Pubblicato il 10-07-2026

di Ale & Eva

L’INCONTRO DI UNA FAMIGLIA CON LA FRAGILITÀ può avvenire in modi profondamente diversi e può non essere scontato viverlo in modo positivo. Ci sono fragilità evidenti che chiedono un coinvolgimento totale di chi sta vicino, verso le quali ci si misura nel saperci stare dentro e accanto.
Ci sono fragilità poco visibili, quasi silenziose, difficili da riconoscere e da misurare. Situazioni per cui non è facile capire il giusto modo di avvicinarsi. Comincia un moto oscillatorio che parte dalla tentazione di abbassare tutte le aspettative e le richieste in nome di un limite nel raggiungere certi traguardi, perdendo però il piacere della sfida e anche la fatica dell’allenamento.

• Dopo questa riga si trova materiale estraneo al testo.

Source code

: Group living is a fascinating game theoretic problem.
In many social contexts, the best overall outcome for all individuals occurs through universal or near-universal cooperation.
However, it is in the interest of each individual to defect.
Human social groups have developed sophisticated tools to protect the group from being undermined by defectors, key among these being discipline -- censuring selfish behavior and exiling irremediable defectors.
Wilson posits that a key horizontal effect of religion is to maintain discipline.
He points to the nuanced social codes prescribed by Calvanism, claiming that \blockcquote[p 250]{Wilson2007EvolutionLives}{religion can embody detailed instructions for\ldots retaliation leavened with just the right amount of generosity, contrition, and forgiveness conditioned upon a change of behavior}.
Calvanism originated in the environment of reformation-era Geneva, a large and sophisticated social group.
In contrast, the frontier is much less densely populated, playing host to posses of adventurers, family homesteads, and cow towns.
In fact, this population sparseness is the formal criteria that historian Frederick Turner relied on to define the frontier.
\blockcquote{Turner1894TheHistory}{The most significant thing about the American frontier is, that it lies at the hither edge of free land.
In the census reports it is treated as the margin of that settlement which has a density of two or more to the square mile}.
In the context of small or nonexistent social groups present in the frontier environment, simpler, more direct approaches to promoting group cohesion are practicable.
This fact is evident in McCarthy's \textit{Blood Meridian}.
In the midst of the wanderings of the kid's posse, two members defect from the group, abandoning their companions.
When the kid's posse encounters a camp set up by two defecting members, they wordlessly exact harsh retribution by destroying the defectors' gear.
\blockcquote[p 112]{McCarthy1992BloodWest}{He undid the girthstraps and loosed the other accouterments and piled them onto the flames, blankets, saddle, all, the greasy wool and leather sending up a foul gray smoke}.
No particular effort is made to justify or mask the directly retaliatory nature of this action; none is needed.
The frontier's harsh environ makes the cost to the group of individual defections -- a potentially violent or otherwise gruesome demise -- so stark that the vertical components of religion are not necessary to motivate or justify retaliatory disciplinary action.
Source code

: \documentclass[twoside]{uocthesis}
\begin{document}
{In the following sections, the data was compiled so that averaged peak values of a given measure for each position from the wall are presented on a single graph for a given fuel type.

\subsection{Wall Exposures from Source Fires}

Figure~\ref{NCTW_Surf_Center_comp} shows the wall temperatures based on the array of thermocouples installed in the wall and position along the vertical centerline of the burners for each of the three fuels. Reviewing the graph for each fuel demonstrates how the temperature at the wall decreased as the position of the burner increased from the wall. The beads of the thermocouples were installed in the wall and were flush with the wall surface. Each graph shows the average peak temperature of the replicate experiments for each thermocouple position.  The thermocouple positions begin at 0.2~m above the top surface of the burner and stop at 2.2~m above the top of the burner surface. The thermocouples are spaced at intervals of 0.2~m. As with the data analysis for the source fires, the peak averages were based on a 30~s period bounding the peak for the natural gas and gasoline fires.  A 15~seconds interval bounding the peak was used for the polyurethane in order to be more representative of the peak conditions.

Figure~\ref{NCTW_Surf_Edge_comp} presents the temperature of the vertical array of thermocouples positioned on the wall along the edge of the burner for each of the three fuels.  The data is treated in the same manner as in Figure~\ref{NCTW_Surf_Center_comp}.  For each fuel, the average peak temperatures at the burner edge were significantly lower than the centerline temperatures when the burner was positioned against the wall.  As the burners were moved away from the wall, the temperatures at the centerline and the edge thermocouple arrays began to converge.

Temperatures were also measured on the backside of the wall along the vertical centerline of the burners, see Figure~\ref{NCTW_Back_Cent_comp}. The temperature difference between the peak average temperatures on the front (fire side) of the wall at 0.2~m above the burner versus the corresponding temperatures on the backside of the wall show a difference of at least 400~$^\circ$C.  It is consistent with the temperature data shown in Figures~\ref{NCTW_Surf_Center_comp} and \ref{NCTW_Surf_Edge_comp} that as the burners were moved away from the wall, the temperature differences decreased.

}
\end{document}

All’altro estremo, la pretesa che tutto sia «come se niente fosse», con il rischio di avere di fronte un’asticella a una altezza irraggiungibile e frustrante, quella dove sai che non arriverai mai... e allora che importanza ha provarci?
Quello che ci interessa, quando ci rapportiamo ai nostri ragazzi, è trasmettere loro una sensazione di equilibrio, anche se è un equilibrio che noi stessi fatichiamo a trovare per primi. Viene in mente un amico prezioso, anni fa, che mentre fingeva di avere paura del buio davanti al suo bambino piccolo si sentì dire dal figlio: «Papà, tu fai il papà, non puoi avere paura!».